Your assignment
Where does the string "solucio" appear in the records? Copy each line that holds it.
╔══
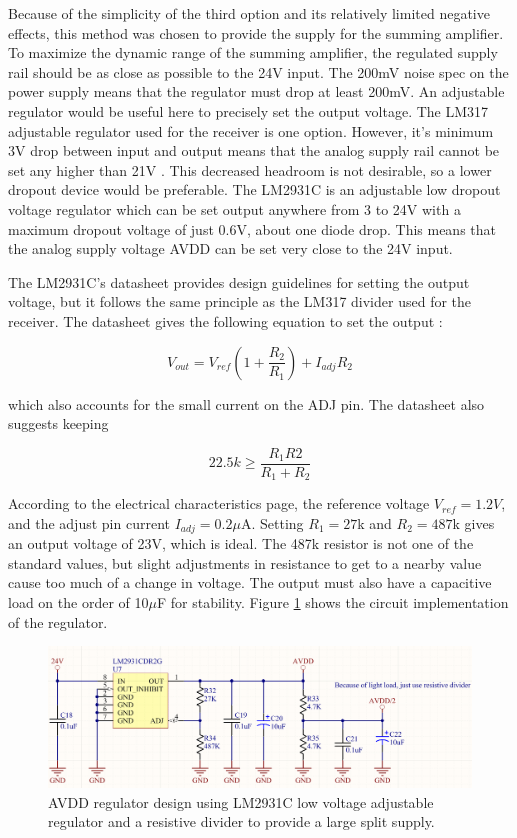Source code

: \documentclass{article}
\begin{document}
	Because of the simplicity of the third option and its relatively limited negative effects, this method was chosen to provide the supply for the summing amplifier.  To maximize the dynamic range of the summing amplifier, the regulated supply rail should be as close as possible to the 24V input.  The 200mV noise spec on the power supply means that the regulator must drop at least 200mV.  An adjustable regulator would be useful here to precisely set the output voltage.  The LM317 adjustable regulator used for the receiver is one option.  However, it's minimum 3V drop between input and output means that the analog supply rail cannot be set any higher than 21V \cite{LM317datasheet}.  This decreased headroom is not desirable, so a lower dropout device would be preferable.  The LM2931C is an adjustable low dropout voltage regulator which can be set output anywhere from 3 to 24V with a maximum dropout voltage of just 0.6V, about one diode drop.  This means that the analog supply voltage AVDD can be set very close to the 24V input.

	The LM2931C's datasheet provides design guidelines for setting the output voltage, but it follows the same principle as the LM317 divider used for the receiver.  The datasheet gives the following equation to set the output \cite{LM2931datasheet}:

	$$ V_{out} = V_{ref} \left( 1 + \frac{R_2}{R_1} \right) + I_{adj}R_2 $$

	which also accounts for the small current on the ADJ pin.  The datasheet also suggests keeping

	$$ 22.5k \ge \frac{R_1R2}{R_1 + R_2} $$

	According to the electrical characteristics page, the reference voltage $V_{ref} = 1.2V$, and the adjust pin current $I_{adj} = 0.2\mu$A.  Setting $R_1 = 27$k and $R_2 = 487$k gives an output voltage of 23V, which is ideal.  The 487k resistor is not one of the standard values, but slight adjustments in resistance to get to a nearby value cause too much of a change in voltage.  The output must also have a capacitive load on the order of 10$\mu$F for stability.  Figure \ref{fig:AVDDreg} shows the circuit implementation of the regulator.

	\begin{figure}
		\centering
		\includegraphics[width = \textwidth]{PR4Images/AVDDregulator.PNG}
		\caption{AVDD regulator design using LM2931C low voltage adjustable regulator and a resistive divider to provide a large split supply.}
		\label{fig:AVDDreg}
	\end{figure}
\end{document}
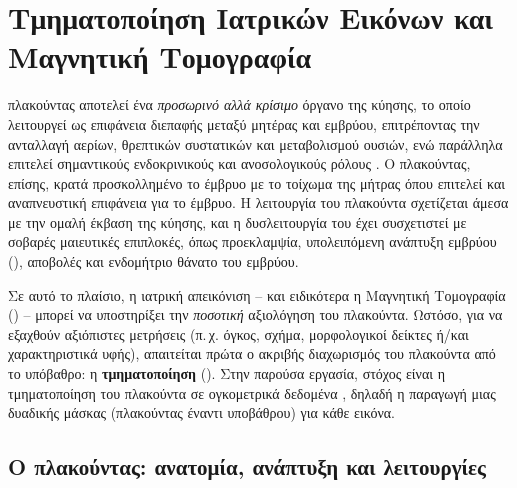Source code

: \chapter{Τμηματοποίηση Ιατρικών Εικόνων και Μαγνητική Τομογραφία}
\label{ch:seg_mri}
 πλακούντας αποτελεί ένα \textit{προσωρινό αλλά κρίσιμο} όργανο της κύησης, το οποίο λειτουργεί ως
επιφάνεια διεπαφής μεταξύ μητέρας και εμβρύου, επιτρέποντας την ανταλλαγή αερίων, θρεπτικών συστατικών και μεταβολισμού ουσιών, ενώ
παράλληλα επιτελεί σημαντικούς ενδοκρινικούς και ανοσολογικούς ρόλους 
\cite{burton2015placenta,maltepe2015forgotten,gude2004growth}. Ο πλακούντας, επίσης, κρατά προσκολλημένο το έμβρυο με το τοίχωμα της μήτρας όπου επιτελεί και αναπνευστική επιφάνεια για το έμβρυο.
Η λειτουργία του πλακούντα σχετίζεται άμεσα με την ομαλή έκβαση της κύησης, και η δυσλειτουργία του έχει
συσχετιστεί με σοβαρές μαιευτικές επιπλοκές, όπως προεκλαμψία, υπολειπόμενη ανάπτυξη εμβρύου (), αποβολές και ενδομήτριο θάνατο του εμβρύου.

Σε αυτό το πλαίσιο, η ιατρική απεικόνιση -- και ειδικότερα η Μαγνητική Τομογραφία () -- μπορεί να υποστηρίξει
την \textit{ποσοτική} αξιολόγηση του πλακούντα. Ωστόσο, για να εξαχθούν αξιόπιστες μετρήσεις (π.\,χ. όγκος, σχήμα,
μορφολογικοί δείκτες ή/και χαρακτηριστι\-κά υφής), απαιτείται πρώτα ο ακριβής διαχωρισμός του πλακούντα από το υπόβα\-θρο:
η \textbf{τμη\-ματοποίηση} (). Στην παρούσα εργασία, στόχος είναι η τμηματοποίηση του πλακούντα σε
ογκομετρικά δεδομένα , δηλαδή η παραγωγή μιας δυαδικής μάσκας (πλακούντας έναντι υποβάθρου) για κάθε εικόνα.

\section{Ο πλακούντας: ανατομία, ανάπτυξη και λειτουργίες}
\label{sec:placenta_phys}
╚══
╔══
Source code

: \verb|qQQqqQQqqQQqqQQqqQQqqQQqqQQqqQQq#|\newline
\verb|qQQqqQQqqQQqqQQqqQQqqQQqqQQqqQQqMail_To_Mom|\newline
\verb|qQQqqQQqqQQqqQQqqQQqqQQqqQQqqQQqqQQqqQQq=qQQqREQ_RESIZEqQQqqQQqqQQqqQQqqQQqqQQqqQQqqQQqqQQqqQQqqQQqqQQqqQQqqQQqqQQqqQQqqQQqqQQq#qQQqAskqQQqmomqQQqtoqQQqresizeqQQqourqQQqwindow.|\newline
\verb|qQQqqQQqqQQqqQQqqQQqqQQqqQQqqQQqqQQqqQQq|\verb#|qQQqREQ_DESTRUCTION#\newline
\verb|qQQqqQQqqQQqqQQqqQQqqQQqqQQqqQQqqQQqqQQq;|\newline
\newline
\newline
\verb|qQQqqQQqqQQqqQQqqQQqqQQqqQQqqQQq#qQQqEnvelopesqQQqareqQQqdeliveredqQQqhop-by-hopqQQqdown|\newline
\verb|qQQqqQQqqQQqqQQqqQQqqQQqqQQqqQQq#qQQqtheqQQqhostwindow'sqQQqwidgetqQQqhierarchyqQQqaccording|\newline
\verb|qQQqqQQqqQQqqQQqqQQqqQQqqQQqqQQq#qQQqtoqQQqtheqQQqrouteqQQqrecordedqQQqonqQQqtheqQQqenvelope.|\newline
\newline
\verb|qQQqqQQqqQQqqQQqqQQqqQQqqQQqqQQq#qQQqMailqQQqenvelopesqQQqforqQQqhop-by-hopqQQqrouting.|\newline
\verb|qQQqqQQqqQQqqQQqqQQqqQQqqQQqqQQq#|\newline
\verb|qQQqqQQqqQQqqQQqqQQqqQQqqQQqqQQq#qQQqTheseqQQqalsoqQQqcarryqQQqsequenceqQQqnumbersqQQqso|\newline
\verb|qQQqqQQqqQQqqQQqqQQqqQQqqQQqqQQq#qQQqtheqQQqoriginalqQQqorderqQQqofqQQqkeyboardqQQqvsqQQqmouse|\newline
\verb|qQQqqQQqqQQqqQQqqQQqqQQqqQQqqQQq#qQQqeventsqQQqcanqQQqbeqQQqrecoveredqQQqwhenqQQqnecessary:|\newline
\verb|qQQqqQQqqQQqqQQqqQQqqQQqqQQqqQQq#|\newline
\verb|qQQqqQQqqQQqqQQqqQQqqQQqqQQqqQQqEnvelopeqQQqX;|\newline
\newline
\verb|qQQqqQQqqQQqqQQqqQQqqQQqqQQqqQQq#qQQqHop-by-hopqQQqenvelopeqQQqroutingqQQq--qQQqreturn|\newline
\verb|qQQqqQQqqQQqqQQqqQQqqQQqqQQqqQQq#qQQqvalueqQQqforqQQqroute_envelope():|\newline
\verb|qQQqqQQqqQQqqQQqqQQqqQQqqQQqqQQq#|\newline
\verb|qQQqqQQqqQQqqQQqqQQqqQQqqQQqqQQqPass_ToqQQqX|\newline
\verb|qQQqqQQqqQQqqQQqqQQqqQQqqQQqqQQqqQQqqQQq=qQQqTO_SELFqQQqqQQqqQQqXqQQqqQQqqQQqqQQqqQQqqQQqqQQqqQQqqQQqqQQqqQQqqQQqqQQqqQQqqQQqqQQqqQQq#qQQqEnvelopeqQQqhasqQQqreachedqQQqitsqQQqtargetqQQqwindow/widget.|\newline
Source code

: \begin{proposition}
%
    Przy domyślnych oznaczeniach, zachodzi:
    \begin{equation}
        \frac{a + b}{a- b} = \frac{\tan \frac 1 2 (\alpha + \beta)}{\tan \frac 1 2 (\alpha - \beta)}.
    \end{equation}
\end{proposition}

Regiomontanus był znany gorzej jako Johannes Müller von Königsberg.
╚══
╔══
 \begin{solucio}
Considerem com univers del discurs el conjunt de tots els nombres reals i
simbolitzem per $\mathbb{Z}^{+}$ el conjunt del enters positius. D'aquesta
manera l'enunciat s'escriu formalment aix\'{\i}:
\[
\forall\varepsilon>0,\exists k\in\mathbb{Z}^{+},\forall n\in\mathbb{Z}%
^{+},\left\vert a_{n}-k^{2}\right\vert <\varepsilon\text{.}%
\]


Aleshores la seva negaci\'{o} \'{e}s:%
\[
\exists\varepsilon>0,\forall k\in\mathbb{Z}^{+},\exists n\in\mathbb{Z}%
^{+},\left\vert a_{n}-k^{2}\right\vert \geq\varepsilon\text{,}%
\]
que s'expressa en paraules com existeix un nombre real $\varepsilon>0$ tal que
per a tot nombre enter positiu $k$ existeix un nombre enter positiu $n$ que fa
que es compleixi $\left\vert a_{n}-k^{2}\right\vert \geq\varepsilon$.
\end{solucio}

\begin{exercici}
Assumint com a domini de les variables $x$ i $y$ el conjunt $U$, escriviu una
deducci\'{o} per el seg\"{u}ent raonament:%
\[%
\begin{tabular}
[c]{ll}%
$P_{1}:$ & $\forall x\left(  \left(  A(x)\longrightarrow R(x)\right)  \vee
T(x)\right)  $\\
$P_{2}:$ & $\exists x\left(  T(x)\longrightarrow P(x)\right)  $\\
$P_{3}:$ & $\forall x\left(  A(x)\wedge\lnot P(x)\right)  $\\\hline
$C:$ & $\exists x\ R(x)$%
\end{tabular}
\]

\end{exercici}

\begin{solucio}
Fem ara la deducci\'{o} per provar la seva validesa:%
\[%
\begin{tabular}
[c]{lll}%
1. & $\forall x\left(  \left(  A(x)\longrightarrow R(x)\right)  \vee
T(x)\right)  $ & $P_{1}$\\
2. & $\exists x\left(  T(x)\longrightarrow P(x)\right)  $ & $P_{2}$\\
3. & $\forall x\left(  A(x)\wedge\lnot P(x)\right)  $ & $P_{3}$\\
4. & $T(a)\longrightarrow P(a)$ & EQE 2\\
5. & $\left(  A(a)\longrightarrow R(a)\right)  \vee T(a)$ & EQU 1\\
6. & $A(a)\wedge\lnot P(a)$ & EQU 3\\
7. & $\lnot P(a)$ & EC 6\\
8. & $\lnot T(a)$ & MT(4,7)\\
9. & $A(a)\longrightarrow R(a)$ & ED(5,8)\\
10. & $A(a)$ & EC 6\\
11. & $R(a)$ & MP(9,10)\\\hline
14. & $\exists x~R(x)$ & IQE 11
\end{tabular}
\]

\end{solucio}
╚══
Answer
 \begin{solucio}
\end{solucio}
\begin{solucio}
\end{solucio}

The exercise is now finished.